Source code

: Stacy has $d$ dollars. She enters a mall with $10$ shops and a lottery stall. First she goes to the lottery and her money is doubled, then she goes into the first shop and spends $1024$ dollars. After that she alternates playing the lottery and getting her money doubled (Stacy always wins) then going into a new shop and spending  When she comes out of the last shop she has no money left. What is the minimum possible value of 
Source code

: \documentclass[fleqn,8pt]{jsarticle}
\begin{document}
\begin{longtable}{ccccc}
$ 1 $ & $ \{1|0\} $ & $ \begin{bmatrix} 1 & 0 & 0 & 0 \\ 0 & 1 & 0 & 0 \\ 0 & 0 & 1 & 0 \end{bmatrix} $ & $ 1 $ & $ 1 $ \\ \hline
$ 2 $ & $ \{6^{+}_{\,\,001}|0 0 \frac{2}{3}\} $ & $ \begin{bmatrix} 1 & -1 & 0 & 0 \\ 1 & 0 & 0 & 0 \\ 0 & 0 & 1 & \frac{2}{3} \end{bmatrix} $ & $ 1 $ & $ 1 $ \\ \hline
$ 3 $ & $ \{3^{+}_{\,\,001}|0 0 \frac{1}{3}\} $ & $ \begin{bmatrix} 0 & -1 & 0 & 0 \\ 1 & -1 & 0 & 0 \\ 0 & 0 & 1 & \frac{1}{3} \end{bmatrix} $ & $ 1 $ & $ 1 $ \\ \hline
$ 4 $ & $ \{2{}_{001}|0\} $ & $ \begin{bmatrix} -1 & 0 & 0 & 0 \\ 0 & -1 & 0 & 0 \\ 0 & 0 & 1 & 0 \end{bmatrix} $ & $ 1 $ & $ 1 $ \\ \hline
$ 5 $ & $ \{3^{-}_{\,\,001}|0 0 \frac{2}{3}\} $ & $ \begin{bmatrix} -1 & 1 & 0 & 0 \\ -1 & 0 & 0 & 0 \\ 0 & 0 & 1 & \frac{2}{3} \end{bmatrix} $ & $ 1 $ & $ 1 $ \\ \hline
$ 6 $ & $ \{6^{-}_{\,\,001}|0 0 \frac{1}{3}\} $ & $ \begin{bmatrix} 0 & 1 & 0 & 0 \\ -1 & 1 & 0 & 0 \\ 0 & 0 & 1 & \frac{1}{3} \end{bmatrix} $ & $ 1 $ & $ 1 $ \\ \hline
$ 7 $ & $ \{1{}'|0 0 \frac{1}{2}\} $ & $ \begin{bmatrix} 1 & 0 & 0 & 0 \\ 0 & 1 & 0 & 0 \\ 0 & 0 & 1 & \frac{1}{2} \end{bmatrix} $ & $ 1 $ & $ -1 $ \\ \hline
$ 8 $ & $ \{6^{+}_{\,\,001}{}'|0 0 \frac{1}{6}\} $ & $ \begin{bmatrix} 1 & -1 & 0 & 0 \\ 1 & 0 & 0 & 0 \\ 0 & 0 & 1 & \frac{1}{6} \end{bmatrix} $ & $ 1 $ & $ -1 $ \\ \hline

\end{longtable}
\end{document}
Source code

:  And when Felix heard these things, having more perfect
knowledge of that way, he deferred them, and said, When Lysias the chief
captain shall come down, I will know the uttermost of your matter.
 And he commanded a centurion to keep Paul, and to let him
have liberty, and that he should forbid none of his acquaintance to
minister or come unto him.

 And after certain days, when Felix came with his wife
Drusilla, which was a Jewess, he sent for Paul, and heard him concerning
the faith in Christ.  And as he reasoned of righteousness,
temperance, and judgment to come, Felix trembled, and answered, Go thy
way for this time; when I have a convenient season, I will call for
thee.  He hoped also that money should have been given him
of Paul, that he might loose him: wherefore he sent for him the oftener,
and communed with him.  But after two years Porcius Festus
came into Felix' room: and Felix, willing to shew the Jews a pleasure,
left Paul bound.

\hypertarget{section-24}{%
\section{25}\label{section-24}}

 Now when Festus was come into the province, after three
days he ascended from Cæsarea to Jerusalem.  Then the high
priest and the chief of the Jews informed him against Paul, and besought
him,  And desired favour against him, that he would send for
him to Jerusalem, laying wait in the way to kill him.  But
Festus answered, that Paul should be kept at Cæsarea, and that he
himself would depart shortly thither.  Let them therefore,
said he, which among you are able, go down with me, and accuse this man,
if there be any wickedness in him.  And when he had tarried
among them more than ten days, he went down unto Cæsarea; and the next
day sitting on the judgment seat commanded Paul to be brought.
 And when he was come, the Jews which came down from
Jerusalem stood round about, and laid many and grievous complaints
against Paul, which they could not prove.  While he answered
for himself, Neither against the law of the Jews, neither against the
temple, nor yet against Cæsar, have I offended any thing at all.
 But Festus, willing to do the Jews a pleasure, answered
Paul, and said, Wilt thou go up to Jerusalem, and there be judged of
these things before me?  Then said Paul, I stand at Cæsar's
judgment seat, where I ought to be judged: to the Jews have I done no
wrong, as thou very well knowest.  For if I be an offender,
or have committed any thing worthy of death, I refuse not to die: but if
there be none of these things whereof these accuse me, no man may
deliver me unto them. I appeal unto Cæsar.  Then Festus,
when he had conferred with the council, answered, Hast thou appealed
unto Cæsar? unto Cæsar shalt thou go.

|---|

→ ACTIVITY: Where the line holding "temperance, and judgment" appears in the listing above, start reproducing exactly, and end with the line holding "days he ascended".

→ RESPONSE BELOW:
temperance, and judgment to come, Felix trembled, and answered, Go thy
way for this time; when I have a convenient season, I will call for
thee.  He hoped also that money should have been given him
of Paul, that he might loose him: wherefore he sent for him the oftener,
and communed with him.  But after two years Porcius Festus
came into Felix' room: and Felix, willing to shew the Jews a pleasure,
left Paul bound.

\hypertarget{section-24}{%
\section{25}\label{section-24}}

 Now when Festus was come into the province, after three
days he ascended from Cæsarea to Jerusalem.  Then the high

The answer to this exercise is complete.